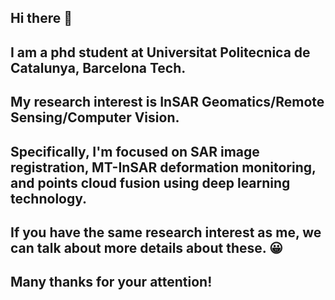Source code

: ## Hi there 👋
## I am a phd student at Universitat Politecnica de Catalunya, Barcelona Tech. 
## My research interest is InSAR Geomatics/Remote Sensing/Computer Vision.
## Specifically, I'm focused on SAR image registration, MT-InSAR deformation monitoring, and points cloud fusion using deep learning technology.
## If you have the same research interest as me, we can talk about more details about these. 😀
## Many thanks for your attention!
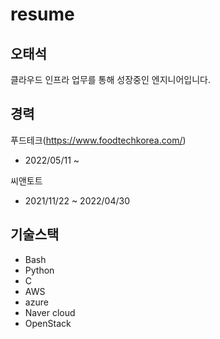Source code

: resume
=============

오태석
-------------
클라우드 인프라 업무를 통해 성장중인 엔지니어입니다.

경력
-------------
푸드테크(https://www.foodtechkorea.com/)
- 2022/05/11 ~

씨앤토트
- 2021/11/22 ~ 2022/04/30


기술스택
-------------
- Bash
- Python
- C
- AWS
- azure
- Naver cloud
- OpenStack
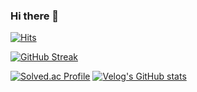 ### Hi there 👋
[![Hits](https://hits.seeyoufarm.com/api/count/incr/badge.svg?url=https%3A%2F%2Fgithub.com%2Fjungo0&count_bg=%23769DF9&title_bg=%233C4364&icon=github.svg&icon_color=%23FFFFFF&title=hits&edge_flat=false)](https://hits.seeyoufarm.com)

[![GitHub Streak](https://github-readme-streak-stats.herokuapp.com/?user=dkssud8150&theme=tokyonight)](https://git.io/streak-stats)

[![Solved.ac Profile](http://mazassumnida.wtf/api/v2/generate_badge?boj=jungo501)](https://solved.ac/jungo501/)
[![Velog's GitHub stats](https://velog-readme-stats.vercel.app/api?name=jungo_0)](벨로그링크)
<!--
**jungo0/jungo0** is a ✨ _special_ ✨ repository because its `README.md` (this file) appears on your GitHub profile.

Here are some ideas to get you started:

- 🔭 I’m currently working on ...
- 🌱 I’m currently learning ...
- 👯 I’m looking to collaborate on ...
- 🤔 I’m looking for help with ...
- 💬 Ask me about ...
- 📫 How to reach me: ...
- 😄 Pronouns: ...
- ⚡ Fun fact: ...
-->
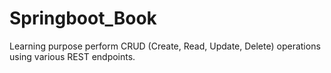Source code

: # Springboot_Book
 Learning purpose perform CRUD (Create, Read, Update, Delete) operations using various REST endpoints.
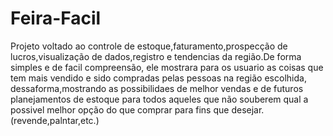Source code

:# Feira-Facil
Projeto voltado ao controle de estoque,faturamento,prospecção de lucros,visualização de dados,registro e tendencias da região.De forma simples e de facil compreensão, ele mostrara para os usuario as coisas que tem mais vendido e sido compradas pelas pessoas na região escolhida, dessaforma,mostrando as possibilidaes de melhor vendas e de futuros planejamentos de estoque para todos aqueles que não souberem qual a possivel melhor opção do que comprar para fins que desejar. (revende,palntar,etc.) 
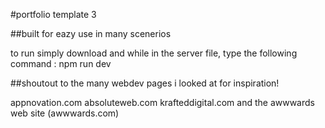 #portfolio template 3

##built for eazy use in many scenerios

to run simply download and while in the server file, type the following command : npm run dev

##shoutout to the many webdev pages i looked at for inspiration!

appnovation.com
absoluteweb.com
krafteddigital.com
and
the awwwards web site (awwwards.com)
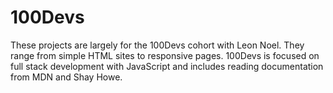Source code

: # 100Devs
These projects are largely for the 100Devs cohort with Leon Noel. 
They range from simple HTML sites to responsive pages.
100Devs is focused on full stack development with JavaScript and includes reading documentation from MDN and Shay Howe.
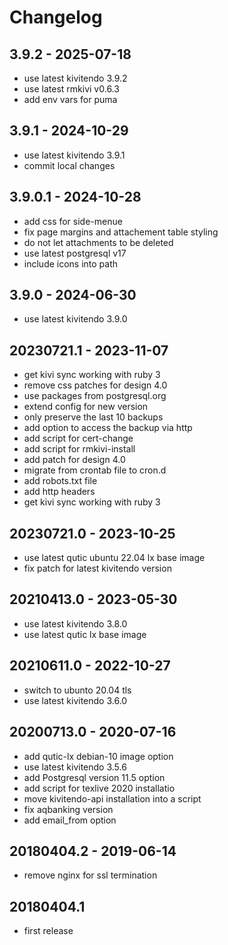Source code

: # Changelog

## 3.9.2 - 2025-07-18

* use latest kivitendo 3.9.2
* use latest rmkivi v0.6.3
* add env vars for puma

## 3.9.1 - 2024-10-29

* use latest kivitendo 3.9.1
* commit local changes

## 3.9.0.1 - 2024-10-28

* add css for side-menue
* fix page margins and attachement table styling
* do not let attachments to be deleted
* use latest postgresql v17
* include icons into path

## 3.9.0 - 2024-06-30

* use latest kivitendo 3.9.0

## 20230721.1 - 2023-11-07

* get kivi sync working with ruby 3
* remove css patches for design 4.0
* use packages from postgresql.org
* extend config for new version
* only preserve the last 10 backups
* add option to access the backup via http
* add script for cert-change
* add script for rmkivi-install
* add patch for design 4.0
* migrate from crontab file to cron.d
* add robots.txt file
* add http headers
* get kivi sync working with ruby 3

## 20230721.0 - 2023-10-25

* use latest qutic ubuntu 22.04 lx base image
* fix patch for latest kivitendo version

## 20210413.0 - 2023-05-30

* use latest kivitendo 3.8.0
* use latest qutic lx base image

## 20210611.0 - 2022-10-27

* switch to ubunto 20.04 tls
* use latest kivitendo 3.6.0

## 20200713.0 - 2020-07-16

* add qutic-lx debian-10 image option
* use latest kivitendo 3.5.6
* add Postgresql version 11.5 option
* add script for texlive 2020 installatio
* move kivitendo-api installation into a script
* fix aqbanking version
* add email_from option

## 20180404.2 - 2019-06-14

* remove nginx for ssl termination

## 20180404.1

* first release

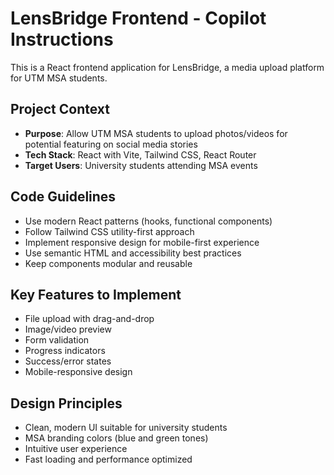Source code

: <!-- Use this file to provide workspace-specific custom instructions to Copilot. For more details, visit https://code.visualstudio.com/docs/copilot/copilot-customization#_use-a-githubcopilotinstructionsmd-file -->

# LensBridge Frontend - Copilot Instructions

This is a React frontend application for LensBridge, a media upload platform for UTM MSA students.

## Project Context
- **Purpose**: Allow UTM MSA students to upload photos/videos for potential featuring on social media stories
- **Tech Stack**: React with Vite, Tailwind CSS, React Router
- **Target Users**: University students attending MSA events

## Code Guidelines
- Use modern React patterns (hooks, functional components)
- Follow Tailwind CSS utility-first approach
- Implement responsive design for mobile-first experience
- Use semantic HTML and accessibility best practices
- Keep components modular and reusable

## Key Features to Implement
- File upload with drag-and-drop
- Image/video preview
- Form validation
- Progress indicators
- Success/error states
- Mobile-responsive design

## Design Principles
- Clean, modern UI suitable for university students
- MSA branding colors (blue and green tones)
- Intuitive user experience
- Fast loading and performance optimized
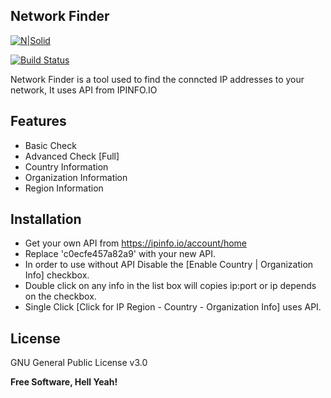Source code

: ## Network Finder

[![N|Solid](https://avatars.githubusercontent.com/u/9011541?v=4)](https://jadadev.com/)

[![Build Status](https://travis-ci.org/joemccann/dillinger.svg?branch=master)](https://github.com/JadaDev/Network-Finder/tree/master)

Network Finder is a tool used to find the conncted IP addresses to your network,
It uses API from IPINFO.IO

## Features

- Basic Check
- Advanced Check [Full]
- Country Information
- Organization Information
- Region Information

## Installation

- Get your own API from https://ipinfo.io/account/home
- Replace 'c0ecfe457a82a9' with your new API.
- In order to use without API Disable the [Enable Country | Organization Info] checkbox.
- Double click on any info in the list box will copies ip:port or ip depends on the checkbox.
- Single Click [Click for IP Region - Country - Organization Info] uses API.

## License

GNU General Public License v3.0

**Free Software, Hell Yeah!**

= = = = = = =

- **Brief**
In the listing, return each line containing the string "experience".

- **Completed exercise**
- Implement responsive design for mobile-first experience
- Intuitive user experience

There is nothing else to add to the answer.